99 こわれたオルゴール
優介は最近、母はまるで壊れたオルゴールのようだと思う。何かの拍子にシリンダーの突起が破損して、同じパートばかりをぐるぐると演奏するようになったオルゴールだ。
早く結婚して、私が生きているうちに孫の顔を見せておくれ。
この数ヶ月間で、何度同じことを言われただろうか。あれだけ同じことを言い続けるパワーがあるなら、あと十年くらいは軽く生きるだろうと優介は思う。少なくとも、癌細胞ごときには負けないだろう。それが証拠に転移したとはいう話は、ありがたいことにまだ聞いていない。
ハアッと大きな溜息をつくと、お疲れですかと穏やかな声が降って来た。珈琲専門店『cafe marron』のマスターである手塚柾は、長い黒髪を後ろで一つに結んでいる物静かな男だ。
「ああ、すまなかったね。もう閉店時間だろう?わかっていたのだけど、どうしてもマスターのコーヒーが飲みたくなってしまってね」
「構いませんよ、阿久津先生なら真夜中でもお淹れします」
「真夜中のコーヒーか、マスターのコーヒーならとても贅沢な眠気覚ましになるね」
手塚のコーヒーに惚れ込んで店を手伝っている田之倉慧一が、シャッターを閉めようとしているところに優介はやって来たのだ。手塚は優介を快く店に招き入れ、慧一には店を閉めて帰るよう指示した。
「お待たせしました」
「いい香りだ、やはり目が覚めるようだよ」
「恐れ入ります」
優介は目の前に置かれたカップを持ち上げ、まずはその美しい陶器を眺めた。繊細な青い花模様は、ロイヤルコペンハーゲンの逸品だ。
「こんな高価なカップを店で使ったら、割れてしまうだろう?」
「いえ、うちのお客様は皆さんコーヒーと共にカップも愛してらっしゃいますから、とても丁寧に扱ってくださるのでほとんど割れないのですよ」
「コーヒーと共にカップも愛す、か。美しいね」
香りを楽しみながらゆっくりとコーヒーを味わう優介に、手塚は僅かに口元をほころばせた。この店にはいわゆるコーヒー通と呼ばれる人が多く通って来るが、優介ほど深くコーヒーを理解して飲んでくれる客はそう多くはない。

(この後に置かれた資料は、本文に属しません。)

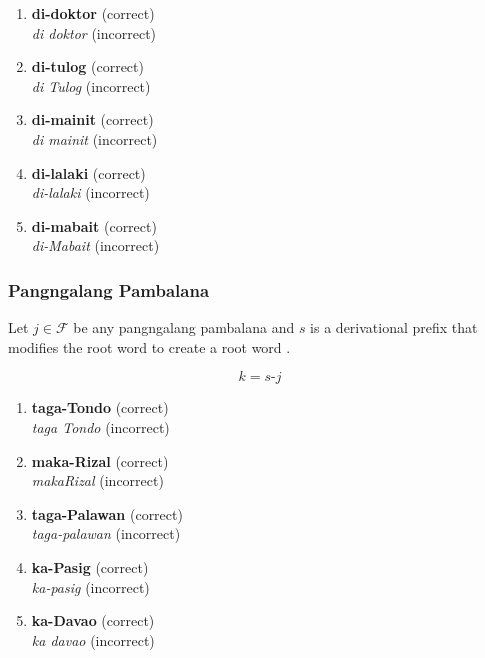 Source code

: \begin{example}
\end{example}
\begin{enumerate}
      \item \textbf{di-doktor} (correct) \\
            \textit{di doktor} (incorrect)
      \item \textbf{di-tulog} (correct) \\
            \textit{di Tulog} (incorrect)
      \item \textbf{di-mainit} (correct) \\
            \textit{di mainit} (incorrect)
      \item \textbf{di-lalaki} (correct) \\
            \textit{di-lalaki} (incorrect)
      \item \textbf{di-mabait} (correct) \\
            \textit{di-Mabait} (incorrect)
\end{enumerate}

\subsubsection{Pangngalang Pambalana}
\label{proper_nouns_chapter}
Let $j \in \mathcal{F}$ be any pangngalang pambalana and $s$ is a derivational prefix that modifies the root word to create a root word \cite{rafael2018}.

\[
      k = s\texttt{-}j
\]

\begin{example}
\end{example}
\begin{enumerate}
      \item \textbf{taga-Tondo} (correct) \\
            \textit{taga Tondo} (incorrect)
      \item \textbf{maka-Rizal} (correct) \\
            \textit{makaRizal} (incorrect)
      \item \textbf{taga-Palawan} (correct) \\
            \textit{taga-palawan} (incorrect)
      \item \textbf{ka-Pasig} (correct) \\
            \textit{ka-pasig} (incorrect)
      \item \textbf{ka-Davao} (correct) \\
            \textit{ka davao} (incorrect)
\end{enumerate}

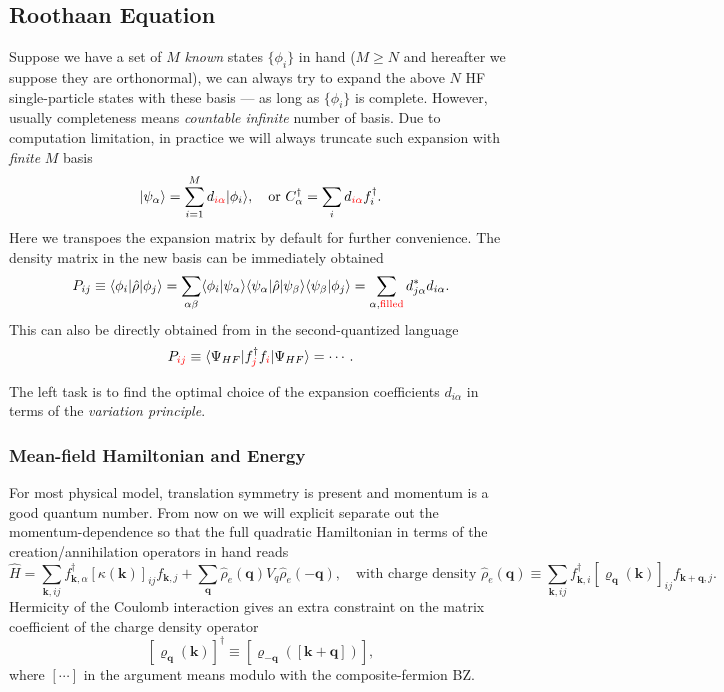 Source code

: \documentclass[aps,prb,nofootinbib,reprint,onecolumn]{revtex4-2}
\begin{document}
	\subsection{Roothaan Equation}
		Suppose we have a set of $M$ \emph{known} states $\{\phi_i\}$ in hand ($M\geq N$ and hereafter we suppose they are orthonormal), we can always try to expand the above $N$ HF single-particle states with these basis --- as long as $\{\phi_i\}$ is complete. However, usually completeness means \emph{countable infinite} number of basis. Due to computation limitation, in practice we will always truncate such expansion with \emph{finite} $M$ basis
		\begin{align*}
			|\psi_\alpha\rangle=\sum_{i=1}^M d_{\color{red}i \alpha }|\phi_i\rangle,\quad\text{or }C_\alpha^\dagger=\sum_i d_{\color{red}i \alpha} f_i^\dagger.
		\end{align*}
		Here we transpoes the expansion matrix by default for further convenience. The density matrix in the new basis can be immediately obtained
		\begin{equation*}
			P_{ij}\equiv\langle\phi_i|\hat\rho|\phi_j\rangle=\sum_{\alpha\beta}\langle\phi_i|\psi_\alpha\rangle\langle\psi_\alpha|\hat\rho|\psi_\beta\rangle\langle\psi_\beta|\phi_j\rangle=\sum_{\alpha,\text{\color{red}filled}} d_{j\alpha}^*d_{i\alpha}.
		\end{equation*}
		This can also be directly obtained from in the second-quantized language
		\begin{equation*}
			P_{\color{red}ij}\equiv\langle\Psi_{HF}| f_{{\color{red}j}}^\dagger f_{{\color{red}i}}|\Psi_{HF}\rangle=\cdots.
		\end{equation*}

		The left task is to find the optimal choice of the expansion coefficients $d_{i\alpha}$ in terms of the \emph{variation principle}.

			\subsubsection{Mean-field Hamiltonian and Energy}
				For most physical model, translation symmetry is present and momentum is a good quantum number. From now on we will explicit separate out the momentum-dependence so that the full quadratic Hamiltonian in terms of the creation/annihilation operators in hand reads
				\begin{equation}\label{full Hamiltonian}
					\hat H=\sum_{\bm k,ij} f_{\bm k,\alpha}^\dagger [\kappa(\bm k)]_{ij} f_{\bm k,j} + \sum_{\bm q}\hat\rho_e(\bm q)V_q\hat\rho_e(-\bm q),\quad\text{with charge density }\hat\rho_e(\bm q)\equiv\sum_{\bm k,ij}f_{\bm k,i}^\dagger [\varrho_{\bm q}(\bm k)]_{ij} f_{\bm{k+q},j}.
				\end{equation}
				Hermicity of the Coulomb interaction gives an extra constraint on the matrix coefficient of the charge density operator
				\begin{equation}\label{charge density matrix coefficient}
					[\varrho_{\bm q}(\bm k)]^\dagger\equiv[\varrho_{-\bm q}([\bm k+\bm q])],
				\end{equation}
				where $[\cdots]$ in the argument means modulo with the composite-fermion BZ.
\end{document}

「そういえば先週……でしたでしょうか、可愛いお嬢さんに阿久津先生はいらしてないんですかと訊かれましたよ」
「可愛いお嬢さん?」
「ええ、しかもお二人も。阿久津先生も隅に置けませんね」
「おいおい、からかうものじゃないよ。生徒だろう、この辺りに住んでいる者も多いからね」
「それは生徒さんでしょうけど、でも生徒さんは生徒さんでも、阿久津先生に憧れている生徒さんでしょう?」
「その可愛いお嬢さんたち、一人は髪をおだんごにしていたかい?」
「さあ、どうでしょうか」
静かに微笑む手塚に優介は、「おっと、これは失礼」と頭を軽く下げた。
流れるようにコーヒーを淹れる手付きを見る限りは信じられないことだが、手塚は目が見えていないのだ。生まれながらの全盲で、色の名前は知っていても、その色自体は知らないらしい。
女性客が来れば、その声で若いかどうかぐらいはわかる。だけど、髪型まではわかる筈ない。手塚の言う可愛いは、可愛い声のお嬢さんという意味なのだ。
「すまないね、君を見ているとつい忘れてしまうんだよ。とても見えてない風ではないからね」
「自由に動けるのは、自分の部屋と店の中だけですよ。慣れていますからね、どこに何があるのかは体が覚えている。田之倉くんもそのあたりはよく心得ていて、使った物は必ず元の位置に戻してくれていますし」
「田之倉くんか、いい青年だね」
「はい、とても」
ゆったりと心地よい時間の流れに意識を遊ばせながら、阿久津はゆっくりとコーヒーを味わった。
優介の住むマンションはここからすぐ近くで、また今日も郵便受けには見合い写真の入った茶封筒が突っ込まれてるんだろうと思うといささか気が萎えるが、けれどとりあえず今は忘れて美味しいコーヒーを楽しむ。
彼女も、この美味しいコーヒーを飲んだのだろうかと優介はふと思った。おだんご頭の可愛いお嬢さんは、手塚のコーヒーを気に入っただろうか。